Apart from providing employment to millions this infrastructure activity connects and accelerates economic momentum between large hubs of economic activity and the centres that lie in between. However, the pace of road construction and awards has fallen drastically during 2019-20. Construction of highways slowed to 27 km a day during April-January in the current fiscal, from 29.7 km a day achieved in all of 2018-19.
Construction World conducted another successful webinar on ‘Roads to Recovery’, powered by SANY , which witnessed great success with over 800 attendees tuning in to hear what our esteemed panellists have to say on India’s way forward in the roads sector.

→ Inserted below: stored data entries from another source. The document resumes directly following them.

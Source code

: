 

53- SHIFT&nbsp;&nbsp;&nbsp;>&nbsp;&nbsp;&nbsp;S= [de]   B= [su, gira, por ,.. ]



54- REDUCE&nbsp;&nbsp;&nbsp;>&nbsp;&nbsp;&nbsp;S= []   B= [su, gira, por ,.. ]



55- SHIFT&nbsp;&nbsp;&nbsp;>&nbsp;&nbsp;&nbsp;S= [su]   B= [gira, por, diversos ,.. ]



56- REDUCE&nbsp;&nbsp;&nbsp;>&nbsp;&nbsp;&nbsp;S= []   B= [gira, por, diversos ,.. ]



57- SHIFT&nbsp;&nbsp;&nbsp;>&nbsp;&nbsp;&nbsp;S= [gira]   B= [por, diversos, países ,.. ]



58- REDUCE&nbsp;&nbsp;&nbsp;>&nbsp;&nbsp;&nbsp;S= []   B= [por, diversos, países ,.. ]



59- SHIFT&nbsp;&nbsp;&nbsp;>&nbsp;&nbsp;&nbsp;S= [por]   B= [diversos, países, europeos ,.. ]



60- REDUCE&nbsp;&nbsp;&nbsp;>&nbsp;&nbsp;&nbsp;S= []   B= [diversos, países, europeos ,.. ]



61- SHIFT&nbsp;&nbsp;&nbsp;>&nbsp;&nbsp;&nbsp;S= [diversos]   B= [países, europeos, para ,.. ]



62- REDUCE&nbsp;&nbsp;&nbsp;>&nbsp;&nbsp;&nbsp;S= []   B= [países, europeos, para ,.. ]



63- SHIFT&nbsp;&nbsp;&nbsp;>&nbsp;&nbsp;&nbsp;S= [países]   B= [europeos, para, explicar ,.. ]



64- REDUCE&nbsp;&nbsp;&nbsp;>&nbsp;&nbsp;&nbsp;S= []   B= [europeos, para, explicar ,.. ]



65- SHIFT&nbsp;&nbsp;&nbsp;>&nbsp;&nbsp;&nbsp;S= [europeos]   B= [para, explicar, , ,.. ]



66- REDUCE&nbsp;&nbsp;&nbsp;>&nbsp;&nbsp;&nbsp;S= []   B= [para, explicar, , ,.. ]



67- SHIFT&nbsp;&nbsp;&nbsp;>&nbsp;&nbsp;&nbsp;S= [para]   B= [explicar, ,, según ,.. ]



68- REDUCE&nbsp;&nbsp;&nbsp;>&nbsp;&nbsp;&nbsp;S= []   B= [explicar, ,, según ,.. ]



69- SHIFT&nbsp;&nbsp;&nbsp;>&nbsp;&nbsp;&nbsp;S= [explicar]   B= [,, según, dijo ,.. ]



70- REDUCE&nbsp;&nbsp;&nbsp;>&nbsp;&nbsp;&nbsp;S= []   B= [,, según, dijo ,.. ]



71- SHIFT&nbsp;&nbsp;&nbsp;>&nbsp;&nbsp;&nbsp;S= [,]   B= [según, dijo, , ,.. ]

The webinar began with presenter Pratap Padode, Editor-in-Chief, Construction World and President, FIRST Construction Council, welcoming the guest panellists to the session. The panellists included industry stalwarts – Deepak Garg, Managing Director Sany South Asia & India, and Vice President, Sany Group; Devendra Jain, Executive Director & CEO, Dilip Buildcon; Hardik Agarwal, Executive Director, Dineshchandra R Agrawal Infracon; RK Pandey, Member (Projects), National Highways Authority of India (NHAI); Sandeep Garg, Managing Director & CEO, Welspun Enterprises; and Sandeep Upadhyay, Managing Director-Infrastructure Advisory, Centrum Capital.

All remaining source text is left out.